It was not just a small fish [a German idiom for not a big deal] that had been found floating down the Oder river on 6 August 2022. Enormous quantities of fish of all species and sizes have perished. Over 200 tonnes of dead fish were pulled from a 160-kilometre stretch of the river – many more fish have sunk to the bottom or washed up on the banks.
The search for the cause of this catastrophic fish kill, which lasted for almost two weeks and affected the entire middle and lower reaches of the Oder, was like a detective story. Ultimately, a “culprit” was identified: an algal toxin from the prymnesin group.
Salinisation a cause of mass fish die-off in the Oder
Was it a natural disaster? Definitely not! Prymnesium parvum – the name of the toxin-producing algae strain – is a brackish water alga that grows in a salinity of two to 30 parts per thousand. For comparison: freshwater has less than one part per thousand salt content. A huge influx of salt was needed for a brackish water alga to find suitable living conditions in a river like the Oder and to develop on a massive scale.
These elevated salt levels in the Oder, far higher than the normal conductivity of water, were the direct cause of the disaster. It allowed algae of the species Prymnesium parvum to bloom, resulting in the production of significant amounts of the toxin.
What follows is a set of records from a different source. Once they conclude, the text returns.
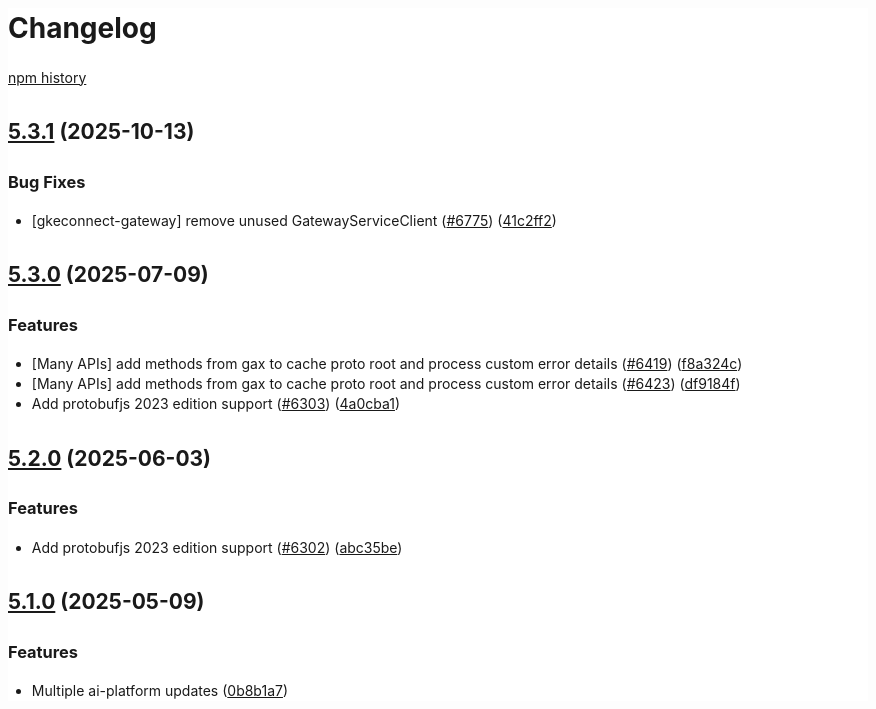 # Changelog

[npm history][1]

[1]: https://www.npmjs.com/package/@google-cloud/scheduler?activeTab=versions

## [5.3.1](https://github.com/googleapis/google-cloud-node/compare/scheduler-v5.3.0...scheduler-v5.3.1) (2025-10-13)


### Bug Fixes

* [gkeconnect-gateway] remove unused GatewayServiceClient ([#6775](https://github.com/googleapis/google-cloud-node/issues/6775)) ([41c2ff2](https://github.com/googleapis/google-cloud-node/commit/41c2ff2851b5fdadabf4f9bd3500167c34b32ff7))

## [5.3.0](https://github.com/googleapis/google-cloud-node/compare/scheduler-v5.2.0...scheduler-v5.3.0) (2025-07-09)


### Features

* [Many APIs] add methods from gax to cache proto root and process custom error details ([#6419](https://github.com/googleapis/google-cloud-node/issues/6419)) ([f8a324c](https://github.com/googleapis/google-cloud-node/commit/f8a324ca5c3bc0f730e4ed67d9407c44f2414936))
* [Many APIs] add methods from gax to cache proto root and process custom error details ([#6423](https://github.com/googleapis/google-cloud-node/issues/6423)) ([df9184f](https://github.com/googleapis/google-cloud-node/commit/df9184fe9fb00013ef519f093c4de5fd54ec2ce9))
* Add protobufjs 2023 edition support ([#6303](https://github.com/googleapis/google-cloud-node/issues/6303)) ([4a0cba1](https://github.com/googleapis/google-cloud-node/commit/4a0cba1e41a9aeb9c15ad31487ef013c8277cfef))

## [5.2.0](https://github.com/googleapis/google-cloud-node/compare/scheduler-v5.1.0...scheduler-v5.2.0) (2025-06-03)


### Features

* Add protobufjs 2023 edition support ([#6302](https://github.com/googleapis/google-cloud-node/issues/6302)) ([abc35be](https://github.com/googleapis/google-cloud-node/commit/abc35be4817709467e6c6b2a12ac4e749ffed72d))

## [5.1.0](https://github.com/googleapis/google-cloud-node/compare/scheduler-v5.0.1...scheduler-v5.1.0) (2025-05-09)


### Features

* Multiple ai-platform updates ([0b8b1a7](https://github.com/googleapis/google-cloud-node/commit/0b8b1a75f33bdf94000321d239834b9b10757862))

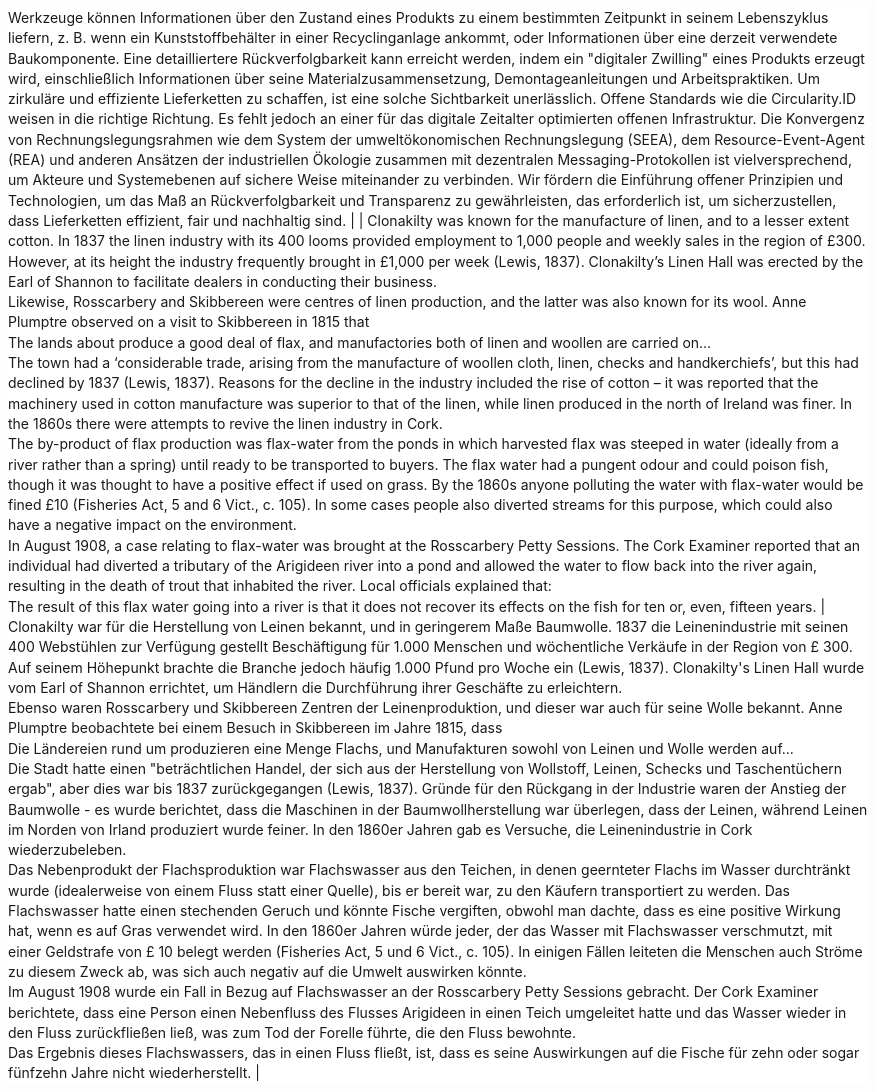 Werkzeuge können Informationen über den Zustand eines Produkts zu einem bestimmten Zeitpunkt in seinem Lebenszyklus liefern, z. B. wenn ein Kunststoffbehälter in einer Recyclinganlage ankommt, oder Informationen über eine derzeit verwendete Baukomponente. Eine detailliertere Rückverfolgbarkeit kann erreicht werden, indem ein "digitaler Zwilling" eines Produkts erzeugt wird, einschließlich Informationen über seine Materialzusammensetzung, Demontageanleitungen und Arbeitspraktiken. Um zirkuläre und effiziente Lieferketten zu schaffen, ist eine solche Sichtbarkeit unerlässlich. Offene Standards wie die Circularity.ID weisen in die richtige Richtung. Es fehlt jedoch an einer für das digitale Zeitalter optimierten offenen Infrastruktur. Die Konvergenz von Rechnungslegungsrahmen wie dem System der umweltökonomischen Rechnungslegung (SEEA), dem Resource-Event-Agent (REA) und anderen Ansätzen der industriellen Ökologie zusammen mit dezentralen Messaging-Protokollen ist vielversprechend, um Akteure und Systemebenen auf sichere Weise miteinander zu verbinden. Wir fördern die Einführung offener Prinzipien und Technologien, um das Maß an Rückverfolgbarkeit und Transparenz zu gewährleisten, das erforderlich ist, um sicherzustellen, dass Lieferketten effizient, fair und nachhaltig sind. |
| Clonakilty was known for the manufacture of linen, and to a lesser extent cotton. In 1837 the linen industry with its 400 looms provided employment to 1,000 people and weekly sales in the region of £300. However, at its height the industry frequently brought in £1,000 per week (Lewis, 1837). Clonakilty’s Linen Hall was erected by the Earl of Shannon to facilitate dealers in conducting their business.<br/>Likewise, Rosscarbery and Skibbereen were centres of linen production, and the latter was also known for its wool. Anne Plumptre observed on a visit to Skibbereen in 1815 that<br/>The lands about produce a good deal of flax, and manufactories both of linen and woollen are carried on…<br/>The town had a ‘considerable trade, arising from the manufacture of woollen cloth, linen, checks and handkerchiefs’, but this had declined by 1837 (Lewis, 1837). Reasons for the decline in the industry included the rise of cotton – it was reported that the machinery used in cotton manufacture was superior to that of the linen, while linen produced in the north of Ireland was finer. In the 1860s there were attempts to revive the linen industry in Cork.<br/>The by-product of flax production was flax-water from the ponds in which harvested flax was steeped in water (ideally from a river rather than a spring) until ready to be transported to buyers. The flax water had a pungent odour and could poison fish, though it was thought to have a positive effect if used on grass. By the 1860s anyone polluting the water with flax-water would be fined £10 (Fisheries Act, 5 and 6 Vict., c. 105). In some cases people also diverted streams for this purpose, which could also have a negative impact on the environment.<br/>In August 1908, a case relating to flax-water was brought at the Rosscarbery Petty Sessions. The Cork Examiner reported that an individual had diverted a tributary of the Arigideen river into a pond and allowed the water to flow back into the river again, resulting in the death of trout that inhabited the river. Local officials explained that:<br/>The result of this flax water going into a river is that it does not recover its effects on the fish for ten or, even, fifteen years. | Clonakilty war für die Herstellung von Leinen bekannt, und in geringerem Maße Baumwolle. 1837 die Leinenindustrie mit seinen 400 Webstühlen zur Verfügung gestellt Beschäftigung für 1.000 Menschen und wöchentliche Verkäufe in der Region von £ 300. Auf seinem Höhepunkt brachte die Branche jedoch häufig 1.000 Pfund pro Woche ein (Lewis, 1837). Clonakilty's Linen Hall wurde vom Earl of Shannon errichtet, um Händlern die Durchführung ihrer Geschäfte zu erleichtern.<br/>Ebenso waren Rosscarbery und Skibbereen Zentren der Leinenproduktion, und dieser war auch für seine Wolle bekannt. Anne Plumptre beobachtete bei einem Besuch in Skibbereen im Jahre 1815, dass<br/>Die Ländereien rund um produzieren eine Menge Flachs, und Manufakturen sowohl von Leinen und Wolle werden auf...<br/>Die Stadt hatte einen "beträchtlichen Handel, der sich aus der Herstellung von Wollstoff, Leinen, Schecks und Taschentüchern ergab", aber dies war bis 1837 zurückgegangen (Lewis, 1837). Gründe für den Rückgang in der Industrie waren der Anstieg der Baumwolle - es wurde berichtet, dass die Maschinen in der Baumwollherstellung war überlegen, dass der Leinen, während Leinen im Norden von Irland produziert wurde feiner. In den 1860er Jahren gab es Versuche, die Leinenindustrie in Cork wiederzubeleben.<br/>Das Nebenprodukt der Flachsproduktion war Flachswasser aus den Teichen, in denen geernteter Flachs im Wasser durchtränkt wurde (idealerweise von einem Fluss statt einer Quelle), bis er bereit war, zu den Käufern transportiert zu werden. Das Flachswasser hatte einen stechenden Geruch und könnte Fische vergiften, obwohl man dachte, dass es eine positive Wirkung hat, wenn es auf Gras verwendet wird. In den 1860er Jahren würde jeder, der das Wasser mit Flachswasser verschmutzt, mit einer Geldstrafe von £ 10 belegt werden (Fisheries Act, 5 und 6 Vict., c. 105). In einigen Fällen leiteten die Menschen auch Ströme zu diesem Zweck ab, was sich auch negativ auf die Umwelt auswirken könnte.<br/>Im August 1908 wurde ein Fall in Bezug auf Flachswasser an der Rosscarbery Petty Sessions gebracht. Der Cork Examiner berichtete, dass eine Person einen Nebenfluss des Flusses Arigideen in einen Teich umgeleitet hatte und das Wasser wieder in den Fluss zurückfließen ließ, was zum Tod der Forelle führte, die den Fluss bewohnte.<br/>Das Ergebnis dieses Flachswassers, das in einen Fluss fließt, ist, dass es seine Auswirkungen auf die Fische für zehn oder sogar fünfzehn Jahre nicht wiederherstellt. |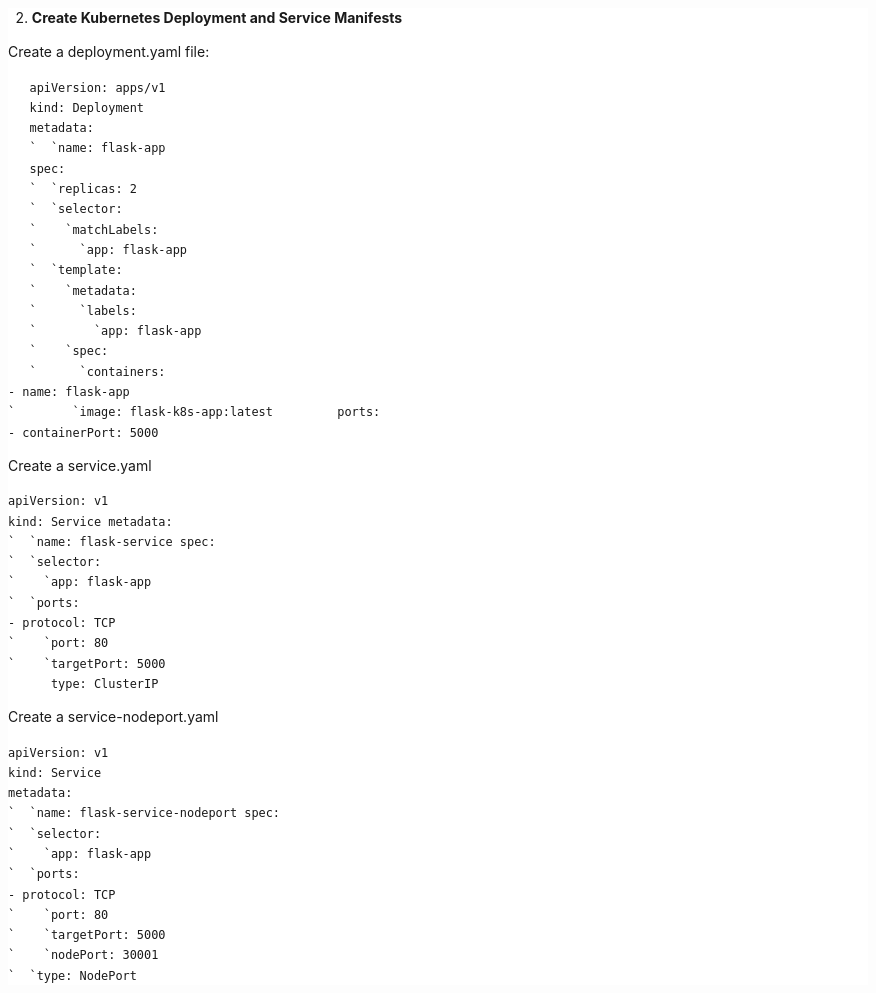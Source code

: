 2. **Create Kubernetes Deployment and Service Manifests** 

Create a deployment.yaml file:
```
   apiVersion: apps/v1
   kind: Deployment
   metadata:
   `  `name: flask-app
   spec:
   `  `replicas: 2
   `  `selector:
   `    `matchLabels:
   `      `app: flask-app
   `  `template:
   `    `metadata:
   `      `labels:
   `        `app: flask-app
   `    `spec:
   `      `containers:
- name: flask-app
`        `image: flask-k8s-app:latest         ports:
- containerPort: 5000
```

Create a service.yaml 

```
apiVersion: v1
kind: Service metadata:
`  `name: flask-service spec:
`  `selector:
`    `app: flask-app
`  `ports:
- protocol: TCP
`    `port: 80
`    `targetPort: 5000   
      type: ClusterIP
```

Create a service-nodeport.yaml 
```
apiVersion: v1
kind: Service
metadata:
`  `name: flask-service-nodeport spec:
`  `selector:
`    `app: flask-app
`  `ports:
- protocol: TCP
`    `port: 80
`    `targetPort: 5000
`    `nodePort: 30001
`  `type: NodePort
```
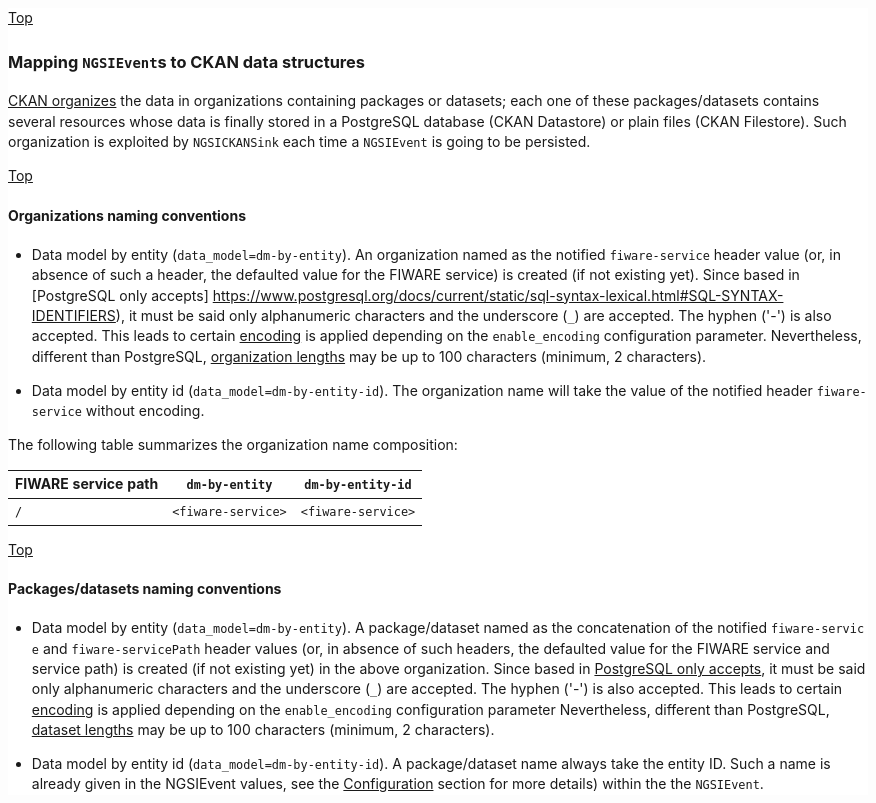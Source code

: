 [Top](#top)

### <a name="section1.2"></a>Mapping `NGSIEvent`s to CKAN data structures
[CKAN organizes](http://docs.ckan.org/en/latest/user-guide.html) the data in organizations containing packages or datasets; each one of these packages/datasets contains several resources whose data is finally stored in a PostgreSQL database (CKAN Datastore) or plain files (CKAN Filestore). Such organization is exploited by `NGSICKANSink` each time a `NGSIEvent` is going to be persisted.

[Top](#top)

#### <a name="section1.2.1"></a>Organizations naming conventions
* Data model by entity (`data_model=dm-by-entity`). An organization named as the notified `fiware-service` header value (or, in absence of such a header, the defaulted value for the FIWARE service) is created (if not existing yet).
Since based in [PostgreSQL only accepts] 
https://www.postgresql.org/docs/current/static/sql-syntax-lexical.html#SQL-SYNTAX-IDENTIFIERS), it must be said only alphanumeric characters and the underscore (`_`) are accepted. The hyphen ('-') is also accepted. This leads to certain [encoding](#section2.3.3) is applied depending on the `enable_encoding` configuration parameter.
Nevertheless, different than PostgreSQL, [organization lengths](http://docs.ckan.org/en/latest/api/#ckan.logic.action.create.organization_create) may be up to 100 characters (minimum, 2 characters).


* Data model by entity id (`data_model=dm-by-entity-id`). The organization name will take the value of the notified header `fiware-service` without encoding.

The following table summarizes the organization name composition:

| FIWARE service path | `dm-by-entity` | `dm-by-entity-id` |
|---|---|---|
| `/` | `<fiware-service>` | `<fiware-service>` | 

[Top](#top)

#### <a name="section1.2.2"></a>Packages/datasets naming conventions
* Data model by entity (`data_model=dm-by-entity`). A package/dataset named as the concatenation of the notified `fiware-service` and `fiware-servicePath` header values (or, in absence of such headers, the defaulted value for the FIWARE service and service path) is created (if not existing yet) in the above organization.
Since based in [PostgreSQL only accepts](https://www.postgresql.org/docs/current/static/sql-syntax-lexical.html#SQL-SYNTAX-IDENTIFIERS), it must be said only alphanumeric characters and the underscore (`_`) are accepted. The hyphen ('-') is also accepted. This leads to  certain [encoding](#section2.3.3) is applied depending on the `enable_encoding` configuration parameter
Nevertheless, different than PostgreSQL, [dataset lengths](http://docs.ckan.org/en/latest/api/#ckan.logic.action.create.package_create) may be up to 100 characters (minimum, 2 characters).


* Data model by entity id (`data_model=dm-by-entity-id`). A package/dataset name always take the entity ID. Such a name is already given in the NGSIEvent values, see the [Configuration](#section2.1) section for more details) within the the `NGSIEvent`.
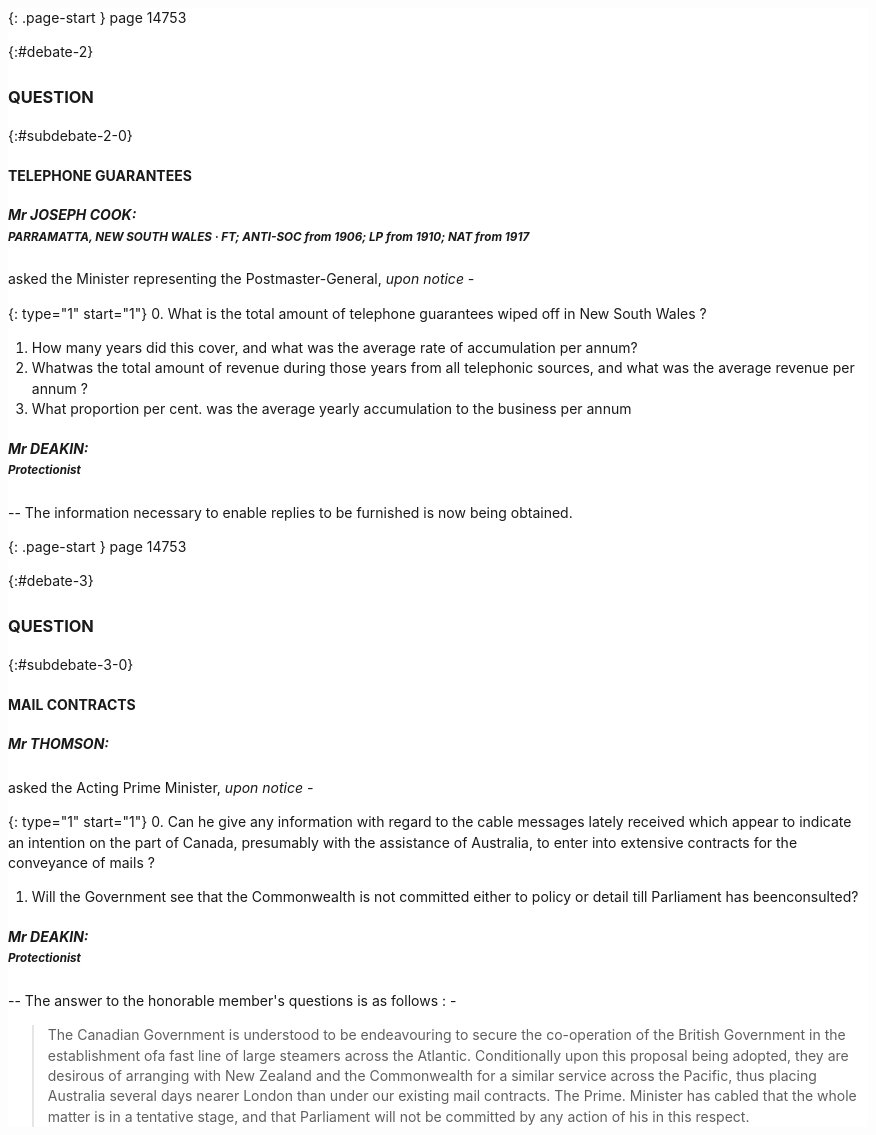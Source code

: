 {: .page-start }
page 14753

{:#debate-2}
### QUESTION

{:#subdebate-2-0}
#### TELEPHONE GUARANTEES

##### Mr JOSEPH COOK:<br><small class="text-muted">PARRAMATTA, NEW SOUTH WALES &middot; FT; ANTI-SOC from 1906; LP from 1910; NAT from 1917</small>

asked the Minister representing the Postmaster-General,  *upon notice -* 

{: type="1" start="1"}
0. What is the total amount of telephone guarantees wiped off in New South Wales ? 
1. How many years did this cover, and what was the average rate of accumulation per annum? 
2. Whatwas the total amount of revenue during those years from all telephonic sources, and what was the average revenue per annum ? 
3. What proportion per cent. was the average yearly accumulation to the business per annum 

##### Mr DEAKIN:<br><small class="text-muted">Protectionist</small>

-- The information necessary to enable replies to be furnished is now being obtained. 

{: .page-start }
page 14753

{:#debate-3}
### QUESTION

{:#subdebate-3-0}
#### MAIL CONTRACTS

##### Mr THOMSON:

asked the Acting Prime Minister,  *upon notice -* 

{: type="1" start="1"}
0. Can he give any information with regard to the cable messages lately received which appear to indicate an intention on the part of Canada, presumably with the assistance of Australia, to enter into extensive contracts for the conveyance of mails ? 
1. Will the Government see that the Commonwealth is not committed either to policy or detail till Parliament has beenconsulted? 

##### Mr DEAKIN:<br><small class="text-muted">Protectionist</small>

-- The answer to the honorable member's questions is as follows :  - 

  >The Canadian Government is understood to be endeavouring to secure the co-operation of the British Government in the establishment ofa fast line of large steamers across the Atlantic. Conditionally upon this proposal being adopted, they are desirous of arranging with New Zealand and the Commonwealth for a similar service across the Pacific, thus placing Australia several days nearer London than under our existing mail contracts. The Prime. Minister has cabled that the whole matter is in a tentative stage, and that Parliament will not be committed by any action of his in this respect.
Clearly, we must get to the bottom of the origin of the salt and the circumstances of its discharge so as to prevent such disasters in the future. But the real cause lies deeper.
Dammed rivers can lead to algal blooms
In a natural river, hundreds of different algae strains are present and reproduce. An algal cell divides approximately every 24 hours – but the river current means that it can never stay in one place long enough to form mass developments, referred to as algal blooms.
Damming the river has the effect of improving growth conditions for algae, because the flow velocity decreases and the residence time of the water increases. The latter is particularly high during low water levels in summer. And if then nutrients (of which there are plenty in the Oder), high temperatures and sunshine are added to the equation, algae multiply prolifically and “blossom”.
Low water levels, heat and salt – a toxic combination
The Oder was hit by combination of all these factors: damming, sunshine, high temperatures and the “pinch” of salt that led to the explosion of Prymnesium parvum, with more than 100,000,000 cells per litre and a correspondingly high toxin production.
Low water levels and high temperatures – impacts of climate change? Only partly. After all, the low water levels we are currently seeing are artificially enhanced because rivers have been deprived of their resilience to hydrological and climatic changes. Floodplains are natural buffer systems in the river landscape that lessen flood waves and store water for “dry days”.
River regulation plays a role in drainage during drought
Today, only 30 per cent of Germany’s historic floodplains are allowed to flood. Over the last 150 years, rivers have been straightened, resulting in a 23 per cent loss of their original length on average. Of the remaining stretches, 70 per cent have been dammed.
What is more, virtually all tributaries and 84 per cent of all islands have been removed. This has resulted in higher flow velocities, deeper rivers, and faster and deeper drainage of the river landscape. The floodplains store less water, which means that periods of low water levels in regulated rivers start sooner and last longer.
Climate change adaptation requires river restoration
Besides being an essential basis for mankind’s existence, intact riverine landscapes are centres of biodiversity. To promote their resilience and adaptation to climate change, natural processes for flood protection and water retention in the landscape must be revitalised, and interventions reduced or mitigated as far as possible.
Finally, damming to retain water does not constitute climate change adaptation. It promotes evaporation, retains sediments, and even contributes to depth erosion and landscape drainage downstream. The example of the Oder is a clear reminder of how a dammed river can become a new, non-natural habitat with “potential for catastrophy”.